Anyway, in the end I remained most loyal to my mom when it came to that whole weird Stephen thing. Even if by any standard my mom wasn’t as hip as Heather Laurent, she was still the woman who had raised me and read to me and, until Dad killed her, was going to be there for me no matter what.
WHEN I WENT to the parsonage that Sunday night, Stephen told me to go back to Tina’s house right away and he would deal with the nightmare in my living room. He told me not to tell anyone anything, not even Tina. Later, of course, I did tell Tina. I told her a ton. Not everything. But almost everything. Stephen offered to drive me to Tina’s, but I told him that I had driven to my house and then to his in the Cousinos’ wagon. Aren’t you fifteen? he asked. I said yeah, but then he must have realized that underage driving was the least of my problems that night and sort of shrugged. I think he was in shock, too. In all fairness, when I went from my house to Stephen’s I’d figured that we would go to the police or call for help or do the sorts of things that I had seen on TV. He seemed like the right person, because even though I hadn’t been real good about Youth Group over the last year and a half, he was a minister and I knew he liked me. And I knew he had liked my mom. Now, I’m not sure I would have gone to him if I’d known he would actually go to my house and, as he put it, clean things up. I mean, I thought the two of us were just going to, like, call 911. It was horrible enough for me to see my mom dead that way. I really didn’t want Stephen, who may have loved her for a while, to have to see her that way, too.
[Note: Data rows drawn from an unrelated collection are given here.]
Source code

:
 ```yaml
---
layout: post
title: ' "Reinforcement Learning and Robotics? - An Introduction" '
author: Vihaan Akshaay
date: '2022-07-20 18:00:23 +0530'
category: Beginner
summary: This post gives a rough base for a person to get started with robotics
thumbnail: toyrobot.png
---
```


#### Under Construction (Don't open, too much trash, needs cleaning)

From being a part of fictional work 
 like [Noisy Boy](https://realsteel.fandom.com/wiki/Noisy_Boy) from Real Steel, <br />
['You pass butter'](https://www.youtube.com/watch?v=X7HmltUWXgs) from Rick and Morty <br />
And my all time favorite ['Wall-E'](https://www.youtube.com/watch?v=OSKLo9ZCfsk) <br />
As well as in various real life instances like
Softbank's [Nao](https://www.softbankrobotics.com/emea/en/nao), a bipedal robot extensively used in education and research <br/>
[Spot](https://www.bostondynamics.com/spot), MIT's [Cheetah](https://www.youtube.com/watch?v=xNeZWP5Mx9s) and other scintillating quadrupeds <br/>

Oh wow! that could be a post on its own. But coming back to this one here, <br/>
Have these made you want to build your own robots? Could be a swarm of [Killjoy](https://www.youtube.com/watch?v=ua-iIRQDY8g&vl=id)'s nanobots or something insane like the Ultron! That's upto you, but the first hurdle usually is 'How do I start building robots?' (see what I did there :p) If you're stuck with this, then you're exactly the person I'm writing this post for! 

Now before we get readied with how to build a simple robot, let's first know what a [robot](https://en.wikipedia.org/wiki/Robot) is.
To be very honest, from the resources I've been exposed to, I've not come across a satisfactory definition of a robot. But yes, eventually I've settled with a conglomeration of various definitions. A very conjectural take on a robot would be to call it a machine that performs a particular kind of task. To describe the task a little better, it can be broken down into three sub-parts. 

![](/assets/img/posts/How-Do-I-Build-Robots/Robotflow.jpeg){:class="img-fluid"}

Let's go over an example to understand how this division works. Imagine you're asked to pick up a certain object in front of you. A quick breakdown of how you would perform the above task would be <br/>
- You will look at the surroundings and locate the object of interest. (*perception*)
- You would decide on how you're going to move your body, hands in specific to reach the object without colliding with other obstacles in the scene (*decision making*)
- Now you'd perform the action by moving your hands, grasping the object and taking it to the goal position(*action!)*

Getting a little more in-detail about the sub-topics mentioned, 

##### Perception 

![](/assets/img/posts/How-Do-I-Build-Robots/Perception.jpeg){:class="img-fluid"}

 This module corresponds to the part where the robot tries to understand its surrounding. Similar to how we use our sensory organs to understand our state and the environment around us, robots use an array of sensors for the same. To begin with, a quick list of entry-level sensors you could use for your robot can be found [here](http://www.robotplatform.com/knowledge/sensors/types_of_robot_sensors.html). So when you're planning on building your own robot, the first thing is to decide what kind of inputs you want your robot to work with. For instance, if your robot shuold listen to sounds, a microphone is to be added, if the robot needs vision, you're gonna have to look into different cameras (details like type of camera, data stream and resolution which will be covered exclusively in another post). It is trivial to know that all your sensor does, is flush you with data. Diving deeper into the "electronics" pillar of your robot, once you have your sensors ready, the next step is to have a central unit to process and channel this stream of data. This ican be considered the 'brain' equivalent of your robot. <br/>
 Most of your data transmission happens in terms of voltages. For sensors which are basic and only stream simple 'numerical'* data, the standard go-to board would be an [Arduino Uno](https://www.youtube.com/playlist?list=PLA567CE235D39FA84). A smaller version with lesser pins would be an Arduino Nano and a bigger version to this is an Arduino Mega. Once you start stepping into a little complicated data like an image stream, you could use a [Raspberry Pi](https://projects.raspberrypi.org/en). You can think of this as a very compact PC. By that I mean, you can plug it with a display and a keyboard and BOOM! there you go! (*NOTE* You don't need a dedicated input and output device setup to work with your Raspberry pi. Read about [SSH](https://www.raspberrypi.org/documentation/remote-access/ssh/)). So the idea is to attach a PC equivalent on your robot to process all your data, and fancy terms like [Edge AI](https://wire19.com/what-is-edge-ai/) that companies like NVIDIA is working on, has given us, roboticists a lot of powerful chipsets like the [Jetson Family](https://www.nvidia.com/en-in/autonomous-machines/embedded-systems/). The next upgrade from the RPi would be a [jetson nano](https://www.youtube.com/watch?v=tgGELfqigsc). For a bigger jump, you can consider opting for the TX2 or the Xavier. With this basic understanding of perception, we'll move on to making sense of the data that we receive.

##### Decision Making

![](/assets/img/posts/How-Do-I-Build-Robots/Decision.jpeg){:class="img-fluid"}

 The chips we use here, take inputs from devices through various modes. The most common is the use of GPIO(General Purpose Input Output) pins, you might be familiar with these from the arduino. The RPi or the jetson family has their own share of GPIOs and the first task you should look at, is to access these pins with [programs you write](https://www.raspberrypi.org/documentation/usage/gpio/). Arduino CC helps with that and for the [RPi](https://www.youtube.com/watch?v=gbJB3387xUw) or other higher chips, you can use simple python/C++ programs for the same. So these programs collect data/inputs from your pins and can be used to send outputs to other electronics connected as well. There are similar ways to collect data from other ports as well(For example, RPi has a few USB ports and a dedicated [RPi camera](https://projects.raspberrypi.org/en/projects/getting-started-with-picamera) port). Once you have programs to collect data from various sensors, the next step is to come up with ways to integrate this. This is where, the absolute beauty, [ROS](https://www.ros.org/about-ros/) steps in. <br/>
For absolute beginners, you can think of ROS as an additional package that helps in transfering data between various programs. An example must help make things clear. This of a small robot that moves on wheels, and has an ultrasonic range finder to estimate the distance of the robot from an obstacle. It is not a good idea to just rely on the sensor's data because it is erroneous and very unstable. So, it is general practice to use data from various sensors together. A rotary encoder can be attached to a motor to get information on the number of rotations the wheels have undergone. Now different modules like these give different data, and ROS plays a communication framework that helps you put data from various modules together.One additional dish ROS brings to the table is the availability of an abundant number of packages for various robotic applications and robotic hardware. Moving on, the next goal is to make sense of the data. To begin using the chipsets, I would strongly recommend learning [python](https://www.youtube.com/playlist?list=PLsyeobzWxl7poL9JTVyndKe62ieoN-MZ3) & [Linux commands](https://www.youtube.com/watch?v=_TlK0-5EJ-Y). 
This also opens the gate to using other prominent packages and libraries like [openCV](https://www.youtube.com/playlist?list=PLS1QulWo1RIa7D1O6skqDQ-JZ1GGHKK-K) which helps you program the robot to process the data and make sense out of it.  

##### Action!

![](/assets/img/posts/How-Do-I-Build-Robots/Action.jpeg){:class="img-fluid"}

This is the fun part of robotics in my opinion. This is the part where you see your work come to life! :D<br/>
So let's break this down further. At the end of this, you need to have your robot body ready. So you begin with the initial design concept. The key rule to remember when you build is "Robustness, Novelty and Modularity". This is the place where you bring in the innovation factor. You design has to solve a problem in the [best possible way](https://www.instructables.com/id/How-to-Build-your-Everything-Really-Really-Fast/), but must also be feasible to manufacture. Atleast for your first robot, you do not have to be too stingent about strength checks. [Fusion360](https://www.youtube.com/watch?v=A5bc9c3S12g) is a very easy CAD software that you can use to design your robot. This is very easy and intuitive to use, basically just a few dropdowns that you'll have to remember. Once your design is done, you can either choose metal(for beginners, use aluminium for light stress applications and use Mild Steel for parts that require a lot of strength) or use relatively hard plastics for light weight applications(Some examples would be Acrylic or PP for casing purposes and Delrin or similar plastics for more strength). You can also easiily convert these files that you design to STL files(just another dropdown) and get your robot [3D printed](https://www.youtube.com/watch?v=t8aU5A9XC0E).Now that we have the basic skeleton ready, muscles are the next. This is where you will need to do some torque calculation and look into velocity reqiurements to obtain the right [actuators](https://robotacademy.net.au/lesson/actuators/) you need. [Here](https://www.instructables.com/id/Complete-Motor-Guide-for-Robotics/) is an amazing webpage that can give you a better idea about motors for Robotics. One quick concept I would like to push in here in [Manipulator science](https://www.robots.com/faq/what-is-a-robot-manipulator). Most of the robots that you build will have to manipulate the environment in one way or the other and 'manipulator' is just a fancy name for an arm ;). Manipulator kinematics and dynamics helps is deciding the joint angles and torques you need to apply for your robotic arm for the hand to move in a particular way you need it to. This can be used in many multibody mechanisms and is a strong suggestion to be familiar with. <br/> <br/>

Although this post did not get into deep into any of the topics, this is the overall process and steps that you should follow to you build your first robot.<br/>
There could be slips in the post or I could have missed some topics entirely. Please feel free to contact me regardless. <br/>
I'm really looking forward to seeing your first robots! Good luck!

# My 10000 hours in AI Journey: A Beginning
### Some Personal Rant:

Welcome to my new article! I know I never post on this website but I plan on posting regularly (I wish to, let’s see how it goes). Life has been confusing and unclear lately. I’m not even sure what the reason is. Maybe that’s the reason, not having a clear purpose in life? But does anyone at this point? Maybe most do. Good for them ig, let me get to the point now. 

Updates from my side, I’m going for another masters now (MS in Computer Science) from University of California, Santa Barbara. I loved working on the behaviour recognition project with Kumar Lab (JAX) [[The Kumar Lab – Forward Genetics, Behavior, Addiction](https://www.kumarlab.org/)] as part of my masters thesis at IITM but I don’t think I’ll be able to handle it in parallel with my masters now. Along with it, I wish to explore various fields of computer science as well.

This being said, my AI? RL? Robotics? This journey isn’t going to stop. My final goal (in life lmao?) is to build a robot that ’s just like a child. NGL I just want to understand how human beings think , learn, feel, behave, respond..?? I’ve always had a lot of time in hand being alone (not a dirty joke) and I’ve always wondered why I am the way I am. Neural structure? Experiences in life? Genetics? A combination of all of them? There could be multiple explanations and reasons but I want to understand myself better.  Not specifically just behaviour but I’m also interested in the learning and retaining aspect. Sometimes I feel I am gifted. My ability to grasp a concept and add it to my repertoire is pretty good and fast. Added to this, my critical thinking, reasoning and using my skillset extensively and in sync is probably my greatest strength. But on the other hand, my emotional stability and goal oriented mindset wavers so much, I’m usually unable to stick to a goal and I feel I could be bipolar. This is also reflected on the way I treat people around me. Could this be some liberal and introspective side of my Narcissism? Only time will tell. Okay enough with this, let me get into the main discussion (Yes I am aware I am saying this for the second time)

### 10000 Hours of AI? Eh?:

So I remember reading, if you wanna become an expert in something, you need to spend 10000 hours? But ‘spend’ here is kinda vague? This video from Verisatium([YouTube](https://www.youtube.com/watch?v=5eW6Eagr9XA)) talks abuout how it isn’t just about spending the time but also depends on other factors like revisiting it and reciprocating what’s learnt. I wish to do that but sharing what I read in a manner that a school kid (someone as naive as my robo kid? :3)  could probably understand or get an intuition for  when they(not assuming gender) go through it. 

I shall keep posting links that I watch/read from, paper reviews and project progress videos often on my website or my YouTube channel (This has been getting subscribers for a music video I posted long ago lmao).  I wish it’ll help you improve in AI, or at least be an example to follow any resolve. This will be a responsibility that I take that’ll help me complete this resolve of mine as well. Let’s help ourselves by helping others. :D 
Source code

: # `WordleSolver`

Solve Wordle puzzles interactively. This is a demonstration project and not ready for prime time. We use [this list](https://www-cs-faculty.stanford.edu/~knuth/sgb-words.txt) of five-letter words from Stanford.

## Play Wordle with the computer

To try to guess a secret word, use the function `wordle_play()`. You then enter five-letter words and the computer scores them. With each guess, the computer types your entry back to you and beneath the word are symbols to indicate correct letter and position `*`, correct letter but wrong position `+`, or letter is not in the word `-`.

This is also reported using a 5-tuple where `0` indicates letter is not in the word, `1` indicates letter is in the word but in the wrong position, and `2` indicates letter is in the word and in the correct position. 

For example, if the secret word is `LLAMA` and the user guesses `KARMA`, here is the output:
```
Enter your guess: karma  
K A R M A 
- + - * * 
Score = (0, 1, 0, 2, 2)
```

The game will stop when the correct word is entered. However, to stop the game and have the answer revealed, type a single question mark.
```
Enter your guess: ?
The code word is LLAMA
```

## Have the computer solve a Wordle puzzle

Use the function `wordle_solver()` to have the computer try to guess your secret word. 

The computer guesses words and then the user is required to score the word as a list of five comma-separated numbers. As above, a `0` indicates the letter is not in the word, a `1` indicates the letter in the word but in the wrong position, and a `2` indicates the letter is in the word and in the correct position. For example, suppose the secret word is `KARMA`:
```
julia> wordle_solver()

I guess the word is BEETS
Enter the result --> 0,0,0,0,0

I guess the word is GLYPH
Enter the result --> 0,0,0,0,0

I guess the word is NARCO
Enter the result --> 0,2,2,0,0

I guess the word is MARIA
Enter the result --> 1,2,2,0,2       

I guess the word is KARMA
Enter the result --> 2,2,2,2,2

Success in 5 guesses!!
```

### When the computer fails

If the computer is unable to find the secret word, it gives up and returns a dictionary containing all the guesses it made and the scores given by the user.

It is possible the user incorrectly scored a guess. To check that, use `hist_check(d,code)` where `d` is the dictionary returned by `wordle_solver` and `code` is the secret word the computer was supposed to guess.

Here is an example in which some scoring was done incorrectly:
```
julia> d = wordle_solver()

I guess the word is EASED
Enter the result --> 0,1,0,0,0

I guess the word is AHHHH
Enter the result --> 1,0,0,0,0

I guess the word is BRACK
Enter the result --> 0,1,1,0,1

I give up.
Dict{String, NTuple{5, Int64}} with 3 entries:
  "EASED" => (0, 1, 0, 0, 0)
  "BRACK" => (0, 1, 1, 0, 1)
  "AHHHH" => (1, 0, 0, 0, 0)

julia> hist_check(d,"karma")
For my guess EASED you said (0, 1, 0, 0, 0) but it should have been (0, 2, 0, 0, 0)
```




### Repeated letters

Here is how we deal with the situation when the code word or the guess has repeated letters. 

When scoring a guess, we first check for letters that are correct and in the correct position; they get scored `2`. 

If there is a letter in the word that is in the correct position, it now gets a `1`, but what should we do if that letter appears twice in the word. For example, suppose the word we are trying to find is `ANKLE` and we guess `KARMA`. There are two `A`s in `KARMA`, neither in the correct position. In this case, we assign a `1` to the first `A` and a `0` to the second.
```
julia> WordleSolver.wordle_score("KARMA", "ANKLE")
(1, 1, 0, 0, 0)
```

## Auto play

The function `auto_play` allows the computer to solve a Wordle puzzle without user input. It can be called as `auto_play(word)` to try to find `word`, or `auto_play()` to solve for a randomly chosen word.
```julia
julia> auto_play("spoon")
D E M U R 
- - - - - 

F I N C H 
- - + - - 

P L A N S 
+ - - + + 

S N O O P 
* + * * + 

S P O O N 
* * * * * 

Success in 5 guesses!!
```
The thing is, I had only gone home after the concert to get my laptop. Tina and I wanted to be online at the same time, and that meant that we needed two computers. We wanted to be on Facebook, and we wanted to buy new songs for our iPods, and there were concert videos on YouTube we wanted to find, and so I said I would go get my laptop. It would take ten minutes. And Tina didn’t even offer to drive. She didn’t need to, because I was just going like a mile to my house. She just tossed me her keys from the bottom of her purse.